# Simple question about potential energy of two-atom system

1. Homework Statement
Two atoms approach each other. One is part of a moving tip (IE like an STM tip), one is part of a fixed surface (so only one atom is moving). The two atoms interact via the Lennard-Jones potential, IE U(r) = $$-A/(r^6) + B/(r^12)$$ where r is the distance between the two atoms. The bottom atom, as said, is fixed; while the top atom can be modeled as if suspended from the end of a spring of stiffness k (IE, this model is used in place of having to calculate the total potential of the system adding all the L-J potentials of all the atoms in the STM tip and the surface).

The question of the problem is, at what distance between the two atoms will instability and occur and the tip "jumps" into contact with the surface?

However, I am not having a problem with that part.
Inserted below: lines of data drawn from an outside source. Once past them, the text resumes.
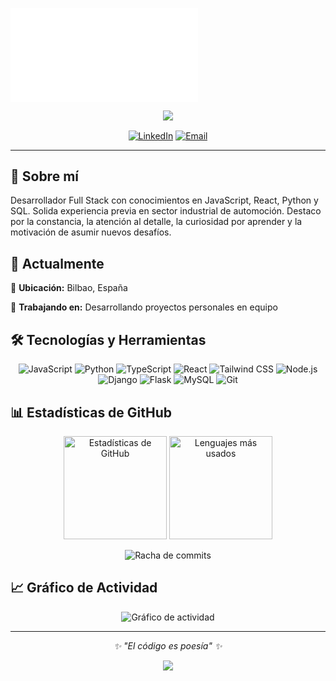 ![Header](file:///C:/Users/Propietario/Downloads/linkedin_banner_sergio.html)


<p align="center">
  <img src="https://media.licdn.com/dms/image/v2/D4D16AQGU5vdIunbk1w/profile-displaybackgroundimage-shrink_350_1400/B4DZoLKPXaGsAY-/0/1761123825530?e=1762992000&v=beta&t=ADB1pnemU16Vkj21b4IK1s_6amVcm5lGs2UTpFJ0HSU" />
</p>

<p align="center">
  <a href="https://linkedin.com/in/https://www.linkedin.com/in/sergio-san-pedro-alvarez/" target="_blank"><img align="center" src="https://img.shields.io/badge/LinkedIn-0077B5?style=for-the-badge&logo=linkedin&logoColor=white" alt="LinkedIn" /></a>
  <a href="mailto:sergiosanpedro90@gmail.com"><img align="center" src="https://img.shields.io/badge/Email-D14836?style=for-the-badge&logo=gmail&logoColor=white" alt="Email" /></a>
</p>

---

## 🚀 Sobre mí

Desarrollador Full Stack con conocimientos en JavaScript, React, Python y SQL. Solida experiencia previa en sector industrial de automoción. Destaco por la constancia, la atención al detalle, la curiosidad por aprender y la motivación de asumir nuevos desafíos.

## 💼 Actualmente

📍 **Ubicación:** Bilbao, España

🔭 **Trabajando en:** Desarrollando proyectos personales en equipo

## 🛠️ Tecnologías y Herramientas

<p align="center">
  <img src="https://img.shields.io/badge/-JavaScript-05122A?style=flat&logo=javascript" alt="JavaScript"/>
  <img src="https://img.shields.io/badge/-Python-05122A?style=flat&logo=python" alt="Python"/>
  <img src="https://img.shields.io/badge/-TypeScript-05122A?style=flat&logo=typescript" alt="TypeScript"/>
  <img src="https://img.shields.io/badge/-React-05122A?style=flat&logo=react" alt="React"/>
  <img src="https://img.shields.io/badge/-Tailwind CSS-05122A?style=flat&logo=tailwindcss" alt="Tailwind CSS"/>
  <img src="https://img.shields.io/badge/-Node.js-05122A?style=flat&logo=nodedotjs" alt="Node.js"/>
  <img src="https://img.shields.io/badge/-Django-05122A?style=flat&logo=django" alt="Django"/>
  <img src="https://img.shields.io/badge/-Flask-05122A?style=flat&logo=flask" alt="Flask"/>
  <img src="https://img.shields.io/badge/-MySQL-05122A?style=flat&logo=mysql" alt="MySQL"/>
  <img src="https://img.shields.io/badge/-Git-05122A?style=flat&logo=git" alt="Git"/>
</p>

## 📊 Estadísticas de GitHub

<p align="center">
  <img src="https://github-readme-stats.vercel.app/api?username=sergiosanpedro90&show_icons=true&theme=dark&hide_border=true&count_private=true" alt="Estadísticas de GitHub" height="165"/>
  <img src="https://github-readme-stats.vercel.app/api/top-langs/?username=sergiosanpedro90&layout=compact&theme=dark&hide_border=true" alt="Lenguajes más usados" height="165"/>
</p>

<p align="center">
  <img src="https://github-readme-streak-stats.herokuapp.com/?user=sergiosanpedro90&theme=dark&hide_border=true" alt="Racha de commits"/>
</p>

## 📈 Gráfico de Actividad

<p align="center">
  <img src="https://github-readme-activity-graph.vercel.app/graph?username=sergiosanpedro90&theme=dark&hide_border=true" alt="Gráfico de actividad"/>
</p>

---

<p align="center">
  <i>✨ "El código es poesía" ✨</i>
</p>

<p align="center">
  <img src="https://capsule-render.vercel.app/api?type=waving&color=gradient&height=100&section=footer"/>
</p>
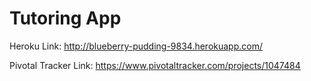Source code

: # Tutoring App

Heroku Link: http://blueberry-pudding-9834.herokuapp.com/

Pivotal Tracker Link:  https://www.pivotaltracker.com/projects/1047484
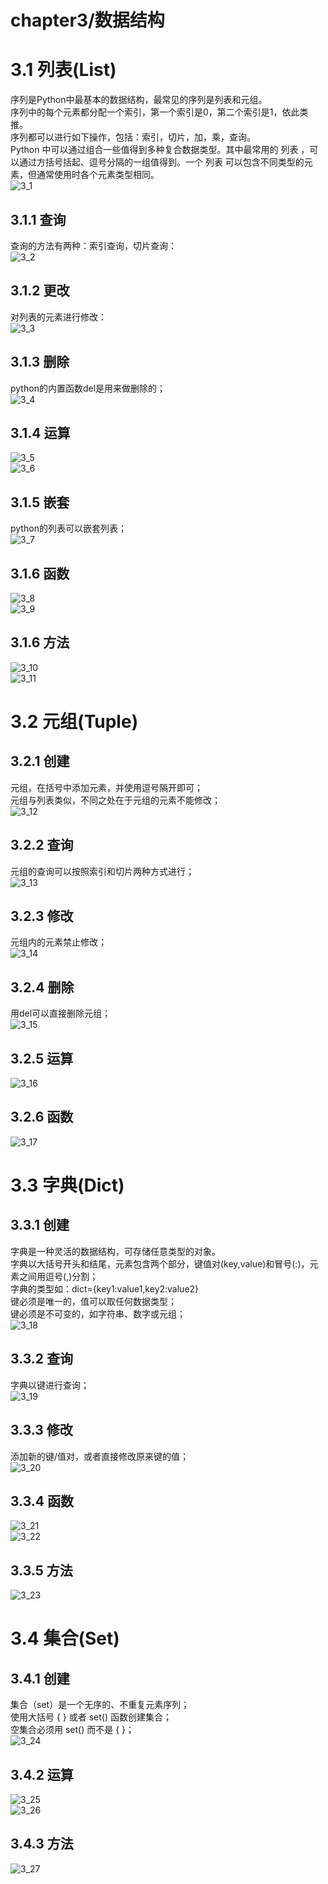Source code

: # chapter3/数据结构  
# 3.1 列表(List)  
序列是Python中最基本的数据结构，最常见的序列是列表和元组。  
序列中的每个元素都分配一个索引，第一个索引是0，第二个索引是1，依此类推。  
序列都可以进行如下操作，包括：索引，切片，加，乘，查询。  
Python 中可以通过组合一些值得到多种复合数据类型。其中最常用的 列表 ，可以通过方括号括起、逗号分隔的一组值得到。一个 列表 可以包含不同类型的元素，但通常使用时各个元素类型相同。  
![3_1](https://github.com/stone9693/python_basics/blob/master/source/3_1.png)  
## 3.1.1 查询  
查询的方法有两种：索引查询，切片查询：  
![3_2](https://github.com/stone9693/python_basics/blob/master/source/3_2.png)  
## 3.1.2 更改  
对列表的元素进行修改：  
![3_3](https://github.com/stone9693/python_basics/blob/master/source/3_3.png)  
## 3.1.3 删除  
python的内置函数del是用来做删除的；  
![3_4](https://github.com/stone9693/python_basics/blob/master/source/3_4.png)  
## 3.1.4 运算  
![3_5](https://github.com/stone9693/python_basics/blob/master/source/3_5.png)  
![3_6](https://github.com/stone9693/python_basics/blob/master/source/3_6.png)  
## 3.1.5 嵌套  
python的列表可以嵌套列表；  
![3_7](https://github.com/stone9693/python_basics/blob/master/source/3_7.png)  
## 3.1.6 函数  
![3_8](https://github.com/stone9693/python_basics/blob/master/source/3_8.png)  
![3_9](https://github.com/stone9693/python_basics/blob/master/source/3_9.png)  
## 3.1.6 方法  
![3_10](https://github.com/stone9693/python_basics/blob/master/source/3_10.png)  
![3_11](https://github.com/stone9693/python_basics/blob/master/source/3_11.png)  
# 3.2 元组(Tuple)  
## 3.2.1 创建  
元组，在括号中添加元素，并使用逗号隔开即可；  
元组与列表类似，不同之处在于元组的元素不能修改；  
![3_12](https://github.com/stone9693/python_basics/blob/master/source/3_12.png)  
## 3.2.2 查询  
元组的查询可以按照索引和切片两种方式进行；  
![3_13](https://github.com/stone9693/python_basics/blob/master/source/3_13.png)  
## 3.2.3 修改  
元组内的元素禁止修改；  
![3_14](https://github.com/stone9693/python_basics/blob/master/source/3_14.png)  
## 3.2.4 删除  
用del可以直接删除元组；  
![3_15](https://github.com/stone9693/python_basics/blob/master/source/3_15.png)  
## 3.2.5 运算  
![3_16](https://github.com/stone9693/python_basics/blob/master/source/3_16.png)  
## 3.2.6 函数  
![3_17](https://github.com/stone9693/python_basics/blob/master/source/3_17.png)  
# 3.3 字典(Dict)  
## 3.3.1 创建  
字典是一种灵活的数据结构，可存储任意类型的对象。  
字典以大括号开头和结尾，元素包含两个部分，键值对(key,value)和冒号(:)，元素之间用逗号(,)分割；  
字典的类型如：dict={key1:value1,key2:value2}  
键必须是唯一的，值可以取任何数据类型；  
键必须是不可变的，如字符串、数字或元组；  
![3_18](https://github.com/stone9693/python_basics/blob/master/source/3_18.png)  
## 3.3.2 查询  
字典以键进行查询；  
![3_19](https://github.com/stone9693/python_basics/blob/master/source/3_19.png)  
## 3.3.3 修改  
添加新的键/值对，或者直接修改原来键的值；  
![3_20](https://github.com/stone9693/python_basics/blob/master/source/3_20.png)  
## 3.3.4 函数  
![3_21](https://github.com/stone9693/python_basics/blob/master/source/3_21.png)  
![3_22](https://github.com/stone9693/python_basics/blob/master/source/3_22.png)  
## 3.3.5 方法  
![3_23](https://github.com/stone9693/python_basics/blob/master/source/3_23.png)  
# 3.4 集合(Set)  
## 3.4.1 创建  
集合（set）是一个无序的、不重复元素序列；  
使用大括号 { } 或者 set() 函数创建集合；  
空集合必须用 set() 而不是 { }；  
![3_24](https://github.com/stone9693/python_basics/blob/master/source/3_24.png)  
## 3.4.2 运算  
![3_25](https://github.com/stone9693/python_basics/blob/master/source/3_25.png)  
![3_26](https://github.com/stone9693/python_basics/blob/master/source/3_26.png)  
## 3.4.3 方法  
![3_27](https://github.com/stone9693/python_basics/blob/master/source/3_27.png)  

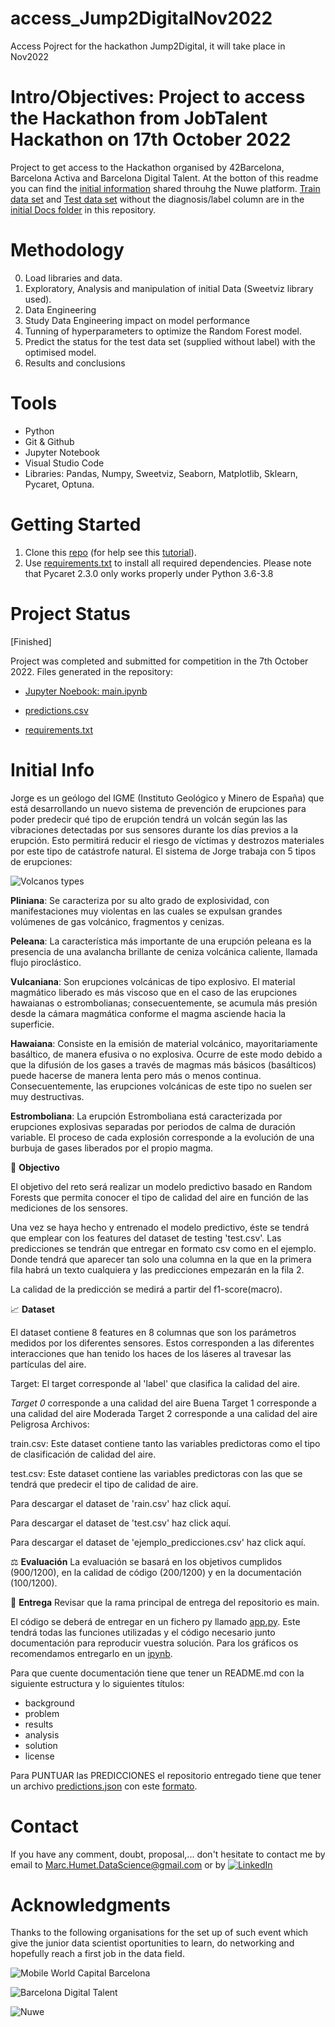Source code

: # access_Jump2DigitalNov2022
Access Pojrect for the hackathon Jump2Digital, it will take place in Nov2022



# Intro/Objectives: Project to access the Hackathon from JobTalent Hackathon on 17th October 2022

Project to get access to the Hackathon organised by 42Barcelona, Barcelona Activa and Barcelona Digital Talent. At the botton of this readme you can find the [initial information](#Initial-Info) shared throuhg the Nuwe platform. [Train data set](https://github.com/MarkusHumetus/Access_Job_Talent_Oct_2022/blob/main/initial_files/jm_train.csv) and [Test data set](https://github.com/MarkusHumetus/Access_Job_Talent_Oct_2022/blob/main/initial_files/jm_X_test.csv) without the diagnosis/label column are in the [initial Docs folder](https://github.com/MarkusHumetus/Access_Job_Talent_Oct_2022/tree/main/initial_files) in this repository.

    
# Methodology

0. Load libraries and data.
1. Exploratory, Analysis and manipulation of initial Data (Sweetviz library used).
2. Data Engineering
3. Study Data Engineering impact on model performance
4. Tunning of hyperparameters to optimize the Random Forest model.
5. Predict the status for the test data set (supplied without label) with the optimised model.
6. Results and conclusions

# Tools

* Python
* Git & Github
* Jupyter Notebook
* Visual Studio Code
* Libraries: Pandas, Numpy, Sweetviz, Seaborn, Matplotlib, Sklearn, Pycaret, Optuna. 

# Getting Started

1. Clone this [repo](https://github.com/MarkusHumetus/Access_Job_Talent_Oct_2022) (for help see this [tutorial](https://help.github.com/articles/cloning-a-repository/)).
2. Use [requirements.txt](https://github.com/MarkusHumetus/Access_Job_Talent_Oct_2022/blob/main/requirements.txt) to install all required dependencies. Please note that Pycaret 2.3.0 only works properly under Python 3.6-3.8

# Project Status

[Finished]

Project was completed and submitted for competition in the 7th October  2022.
Files generated in the repository:
- [Jupyter Noebook: main.ipynb](https://github.com/MarkusHumetus/Access_Job_Talent_Oct_2022/blob/main/main.ipynb)

- [predictions.csv](https://github.com/MarkusHumetus/Access_Job_Talent_Oct_2022/blob/main/predictions.csv)
- [requirements.txt](https://github.com/MarkusHumetus/Access_Job_Talent_Oct_2022/blob/main/requirements.txt)

# Initial Info

Jorge es un geólogo del IGME (Instituto Geológico y Minero de España) que está desarrollando un nuevo sistema de prevención de erupciones para poder predecir qué tipo de erupción tendrá un volcán según las las vibraciones detectadas por sus sensores durante los días previos a la erupción. Esto permitirá reducir el riesgo de víctimas y destrozos materiales por este tipo de catástrofe natural.
El sistema de Jorge trabaja con 5 tipos de erupciones:

![Volcanos types](https://challenges-asset-files.s3.us-east-2.amazonaws.com/data_sets/Data-Science/4+-+events/jobmadrid/images/tipos.jpeg)

__Pliniana__: Se caracteriza por su alto grado de explosividad, con manifestaciones muy violentas en las cuales se expulsan grandes volúmenes de gas volcánico, fragmentos y cenizas.

__Peleana__: La característica más importante de una erupción peleana es la presencia de una avalancha brillante de ceniza volcánica caliente, llamada flujo piroclástico.

__Vulcaniana__: Son erupciones volcánicas de tipo explosivo. El material magmático liberado es más viscoso que en el caso de las erupciones hawaianas o estrombolianas; consecuentemente, se acumula más presión desde la cámara magmática conforme el magma asciende hacia la superficie.

__Hawaiana__: Consiste en la emisión de material volcánico, mayoritariamente basáltico, de manera efusiva o no explosiva. Ocurre de este modo debido a que la difusión de los gases a través de magmas más básicos (basálticos) puede hacerse de manera lenta pero más o menos continua. Consecuentemente, las erupciones volcánicas de este tipo no suelen ser muy destructivas.

__Estromboliana__: La erupción Estromboliana está caracterizada por erupciones explosivas separadas por periodos de calma de duración variable. El proceso de cada explosión corresponde a la evolución de una burbuja de gases liberados por el propio magma.

🎯 __Objectivo__

El objetivo del reto será realizar un modelo predictivo basado en Random Forests que permita conocer el tipo de calidad del aire en función de las mediciones de los sensores.

Una vez se haya hecho y entrenado el modelo predictivo, éste se tendrá que emplear con los features del dataset de testing 'test.csv'. Las predicciones se tendrán que entregar en formato csv como en el ejemplo. Donde tendrá que aparecer tan solo una columna en la que en la primera fila habrá un texto cualquiera y las predicciones empezarán en la fila 2.

La calidad de la predicción se medirá a partir del f1-score(macro).


📈 __Dataset__

El dataset contiene 8 features en 8 columnas que son los parámetros medidos por los diferentes sensores. Estos corresponden a las diferentes interacciones que han tenido los haces de los láseres al travesar las partículas del aire.

Target: El target corresponde al 'label' que clasifica la calidad del aire.

*Target 0* corresponde a una calidad del aire Buena
Target 1 corresponde a una calidad del aire Moderada
Target 2 corresponde a una calidad del aire Peligrosa
Archivos:

train.csv: Este dataset contiene tanto las variables predictoras como el tipo de clasificación de calidad del aire.

test.csv: Este dataset contiene las variables predictoras con las que se tendrá que predecir el tipo de calidad de aire.

Para descargar el dataset de 'rain.csv' haz click aquí.

Para descargar el dataset de 'test.csv' haz click aquí.

Para descargar el dataset de 'ejemplo_predicciones.csv' haz click aquí.



⚖ __Evaluación__
La evaluación se basará en los objetivos cumplidos (900/1200), en la calidad de código (200/1200)  y en la documentación (100/1200).

📜 __Entrega__
Revisar que la rama principal de entrega del repositorio es main.

El código se deberá de entregar en un fichero py llamado [app.py](https://github.com/MarkusHumetus/access_Jump2DigitalNov2022/blob/main/app.py). Este tendrá todas las funciones utilizadas y el código necesario junto documentación para reproducir vuestra solución. Para los gráficos os recomendamos entregarlo en un [ipynb](https://github.com/MarkusHumetus/access_Jump2DigitalNov2022/blob/main/main.ipynb).

Para que cuente documentación tiene que tener un README.md con la siguiente estructura y lo siguientes títulos:

* background
* problem
* results
* analysis
* solution
* license

Para PUNTUAR las PREDICCIONES el repositorio entregado tiene que tener un archivo [predictions.json](https://github.com/MarkusHumetus/access_Jump2DigitalNov2022/blob/main/predictions.json) con este [formato](https://github.com/nuwe-io/data-analyser-test-repo/blob/main/predictions.json).

# Contact

If you have any comment, doubt, proposal,... don't hesitate to contact me by email to Marc.Humet.DataScience@gmail.com or by 
 [![LinkedIn][linkedin-shield]][linkedin-url]

<!-- https://www.markdownguide.org/basic-syntax/#reference-style-links -->
[linkedin-url]: https://www.linkedin.com/in/marchumetmontada/
[linkedin-shield]: https://img.shields.io/badge/-LinkedIn-black.svg?style=for-the-badge&logo=linkedin&colorB=555


# Acknowledgments

Thanks to the following organisations for the set up of such event which give the junior data scientist oportunities to learn, do networking and hopefully reach a first job in the data field.

![Mobile World Capital Barcelona](https://ametic.es/sites/default/files//mobile_world_capital_barcelona.png)

![Barcelona Digital Talent](https://challenges-asset-files.s3.us-east-2.amazonaws.com/companies/BDT_card.png)

![Nuwe](https://elreferente.es/wp-content/uploads/2021/12/LOGO_LETTERS_MONO-3.png)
I am not quite sure how to construct the potential energy function of this system to begin with! (Note: this problem is from Israelachvili's Intermolecular and Surface Forces, which I've just begun reading).

2. Homework Equations

My real problem here is my utter inability with springs. I know that if the two atoms are separated by a distance r, the L-J potential will be $$-Ar^-6 + Br^-12$$, where the first term is the attractive vdw interaction and the second term is the repulsive electron overlap (at smaller distances). But what is the contribution to system potential due to the spring? Is it $$(1/2)kr^2$$?

3. The Attempt at a Solution

My attempt is: the potential, U(r) = $$(1/2)kr^2 - A(r^-6) + B(r^-12)$$

This potential btw doesn't return the right numerical values (IE for the distances of instability), so I am doubting it's right. Any help would be great.